This project was developed as part of Smart India Hackathon-24, showcasing a multimodal chatbot capable of handling complex image-based queries. The chatbot integrates cutting-edge technologies to provide image segmentation, inpainting, and generation capabilities, combined with conversational intelligence to ensure a seamless and engaging user experience.
The system utilizes LLaVA, SAM2, and GLIGEN to process images for segmentation, inpainting, and generation tasks, while LSTM networks enhance the chatbot’s contextual understanding. Advanced keyword extraction techniques using RAKE and YAKE further refine conversational responses, making the chatbot reliable and accurate in addressing user queries.
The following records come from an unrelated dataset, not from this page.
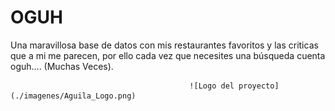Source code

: # OGUH
Una maravillosa base de datos con mis restaurantes favoritos y las criticas que a mi me parecen, por ello cada vez que necesites una búsqueda cuenta oguh.... (Muchas Veces).

                                            ![Logo del proyecto](./imagenes/Aguila_Logo.png)

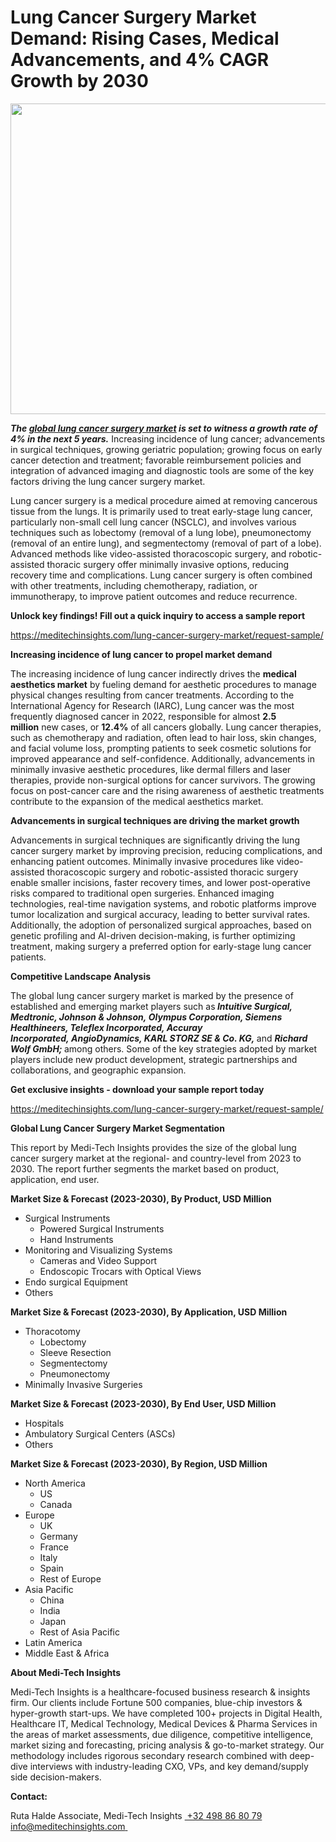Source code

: <H1> Lung Cancer Surgery Market Demand: Rising Cases, Medical Advancements, and 4% CAGR Growth by 2030 </H1>
<img class="alignnone size-full wp-image-1548" src="http://dailyinvestorhub.com/wp-content/uploads/2025/03/Lung-Cancer-Surgery-Market.png" alt="" width="856" height="497" />

<strong><em>The </em></strong><a href="https://meditechinsights.com/lung-cancer-surgery-market/"><strong><em>global lung cancer surgery market</em></strong></a><strong><em> is set to witness a growth rate of 4% in the next 5 years.</em></strong><em> </em>Increasing incidence of lung cancer; advancements in surgical techniques, growing geriatric population; growing focus on early cancer detection and treatment; favorable reimbursement policies and integration of advanced imaging and diagnostic tools are some of the key factors driving the lung cancer surgery market.

Lung cancer surgery is a medical procedure aimed at removing cancerous tissue from the lungs. It is primarily used to treat early-stage lung cancer, particularly non-small cell lung cancer (NSCLC), and involves various techniques such as lobectomy (removal of a lung lobe), pneumonectomy (removal of an entire lung), and segmentectomy (removal of part of a lobe). Advanced methods like video-assisted thoracoscopic surgery, and robotic-assisted thoracic surgery offer minimally invasive options, reducing recovery time and complications. Lung cancer surgery is often combined with other treatments, including chemotherapy, radiation, or immunotherapy, to improve patient outcomes and reduce recurrence.

<strong>Unlock key findings! Fill out a quick inquiry to access a sample report</strong>

<a href="https://meditechinsights.com/lung-cancer-surgery-market/request-sample/">https://meditechinsights.com/lung-cancer-surgery-market/request-sample/</a>

<strong>Increasing incidence of lung cancer to propel market demand</strong>

The increasing incidence of lung cancer indirectly drives the <strong>medical aesthetics market</strong> by fueling demand for aesthetic procedures to manage physical changes resulting from cancer treatments. According to the International Agency for Research (IARC), Lung cancer was the most frequently diagnosed cancer in 2022, responsible for almost <strong>2.5 million</strong> new cases, or <strong>12.4%</strong> of all cancers globally. Lung cancer therapies, such as chemotherapy and radiation, often lead to hair loss, skin changes, and facial volume loss, prompting patients to seek cosmetic solutions for improved appearance and self-confidence. Additionally, advancements in minimally invasive aesthetic procedures, like dermal fillers and laser therapies, provide non-surgical options for cancer survivors. The growing focus on post-cancer care and the rising awareness of aesthetic treatments contribute to the expansion of the medical aesthetics market.

<strong>Advancements in surgical techniques are driving the market growth</strong>

Advancements in surgical techniques are significantly driving the lung cancer surgery market by improving precision, reducing complications, and enhancing patient outcomes. Minimally invasive procedures like video-assisted thoracoscopic surgery and robotic-assisted thoracic surgery enable smaller incisions, faster recovery times, and lower post-operative risks compared to traditional open surgeries. Enhanced imaging technologies, real-time navigation systems, and robotic platforms improve tumor localization and surgical accuracy, leading to better survival rates. Additionally, the adoption of personalized surgical approaches, based on genetic profiling and AI-driven decision-making, is further optimizing treatment, making surgery a preferred option for early-stage lung cancer patients.

<strong>Competitive Landscape Analysis</strong>

The global lung cancer surgery market is marked by the presence of established and emerging market players such as<strong><em> Intuitive Surgical, Medtronic, Johnson &amp; Johnson, Olympus Corporation, Siemens Healthineers, Teleflex Incorporated, Accuray Incorporated, AngioDynamics, KARL STORZ SE &amp; Co. KG, </em></strong>and <strong><em>Richard Wolf GmbH; </em></strong>among others. Some of the key strategies adopted by market players include new product development, strategic partnerships and collaborations, and geographic expansion.

<strong>Get exclusive insights - download your sample report today </strong>

<a href="https://meditechinsights.com/lung-cancer-surgery-market/request-sample/">https://meditechinsights.com/lung-cancer-surgery-market/request-sample/</a>

<strong>Global Lung Cancer Surgery Market Segmentation</strong>

This report by Medi-Tech Insights provides the size of the global lung cancer surgery market at the regional- and country-level from 2023 to 2030. The report further segments the market based on product, application, end user.

<strong>Market Size &amp; Forecast (2023-2030), By Product, USD Million</strong>
<ul>
 	<li>Surgical Instruments
<ul>
 	<li>Powered Surgical Instruments</li>
 	<li>Hand Instruments</li>
</ul>
</li>
 	<li>Monitoring and Visualizing Systems
<ul>
 	<li>Cameras and Video Support</li>
 	<li>Endoscopic Trocars with Optical Views</li>
</ul>
</li>
 	<li>Endo surgical Equipment</li>
 	<li>Others</li>
</ul>
<strong>Market Size &amp; Forecast (2023-2030), By Application, USD Million</strong>
<ul>
 	<li>Thoracotomy
<ul>
 	<li>Lobectomy</li>
 	<li>Sleeve Resection</li>
 	<li>Segmentectomy</li>
 	<li>Pneumonectomy</li>
</ul>
</li>
 	<li>Minimally Invasive Surgeries</li>
</ul>
<strong>Market Size &amp; Forecast (2023-2030), By End User, USD Million</strong>
<ul>
 	<li>Hospitals</li>
 	<li>Ambulatory Surgical Centers (ASCs)</li>
 	<li>Others</li>
</ul>
<strong>Market Size &amp; Forecast (2023-2030), By Region, USD Million</strong>
<ul>
 	<li>North America
<ul>
 	<li>US</li>
 	<li>Canada</li>
</ul>
</li>
 	<li>Europe
<ul>
 	<li>UK</li>
 	<li>Germany</li>
 	<li>France</li>
 	<li>Italy</li>
 	<li>Spain</li>
 	<li>Rest of Europe</li>
</ul>
</li>
 	<li>Asia Pacific
<ul>
 	<li>China</li>
 	<li>India</li>
 	<li>Japan</li>
 	<li>Rest of Asia Pacific</li>
</ul>
</li>
 	<li>Latin America</li>
 	<li>Middle East &amp; Africa</li>
</ul>
<strong>About Medi-Tech Insights</strong>

Medi-Tech Insights is a healthcare-focused business research &amp; insights firm. Our clients include Fortune 500 companies, blue-chip investors &amp; hyper-growth start-ups. We have completed 100+ projects in Digital Health, Healthcare IT, Medical Technology, Medical Devices &amp; Pharma Services in the areas of market assessments, due diligence, competitive intelligence, market sizing and forecasting, pricing analysis &amp; go-to-market strategy. Our methodology includes rigorous secondary research combined with deep-dive interviews with industry-leading CXO, VPs, and key demand/supply side decision-makers.

<strong>Contact:</strong>

Ruta Halde
Associate, Medi-Tech Insights
<u> +32 498 86 80 79
</u><a href="mailto:info@meditechinsights.com">info@meditechinsights.com</a><u> </u>
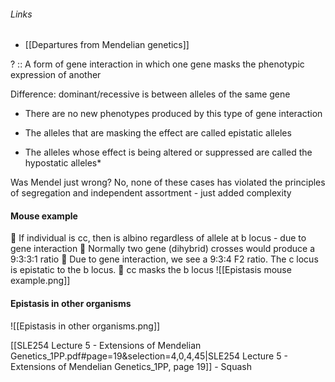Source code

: ###### Links
- [[Departures from Mendelian genetics]]

? :: A form of gene interaction in which one gene masks the phenotypic expression of another

Difference: dominant/recessive is between alleles of the same gene

- There are no new phenotypes produced by this type of gene interaction
 
- The alleles that are masking the effect are called epistatic alleles
- The alleles whose effect is being altered or suppressed are called the hypostatic alleles*

Was Mendel just wrong? 
No, none of these cases has violated the principles of segregation and independent assortment - just added complexity

#### Mouse example
 If individual is cc, then is albino regardless of allele at b locus - due to gene interaction  Normally two gene (dihybrid) crosses would produce a 9:3:3:1 ratio  Due to gene interaction, we see a 9:3:4 F2 ratio. The c locus is epistatic to the b locus.  cc masks the b locus
![[Epistasis mouse example.png]]

#### Epistasis in other organisms
![[Epistasis in other organisms.png]]

[[SLE254 Lecture 5 - Extensions of Mendelian Genetics_1PP.pdf#page=19&selection=4,0,4,45|SLE254 Lecture 5 - Extensions of Mendelian Genetics_1PP, page 19]] - Squash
- Multimodal interaction combining text and image understanding.
- Image segmentation, inpainting, and generation using state-of-the-art models.
- Context-aware conversation using LSTM-based memory management.
- Keyword extraction with RAKE and YAKE for enhanced response accuracy.
- Designed to handle complex queries, delivering precise and engaging responses.
-
LLaVA: A Large Language and Vision Assistant for multimodal understanding.
-
SAM2: A powerful image segmentation model.
-
GLIGEN: Framework for image inpainting and generation.
-
RAKE and YAKE: Tools for keyword extraction to enhance chatbot performance.
-
LSTM Networks: Used for managing contextual memory in conversations.
This work was in preparation for Smart India Hackathon, India.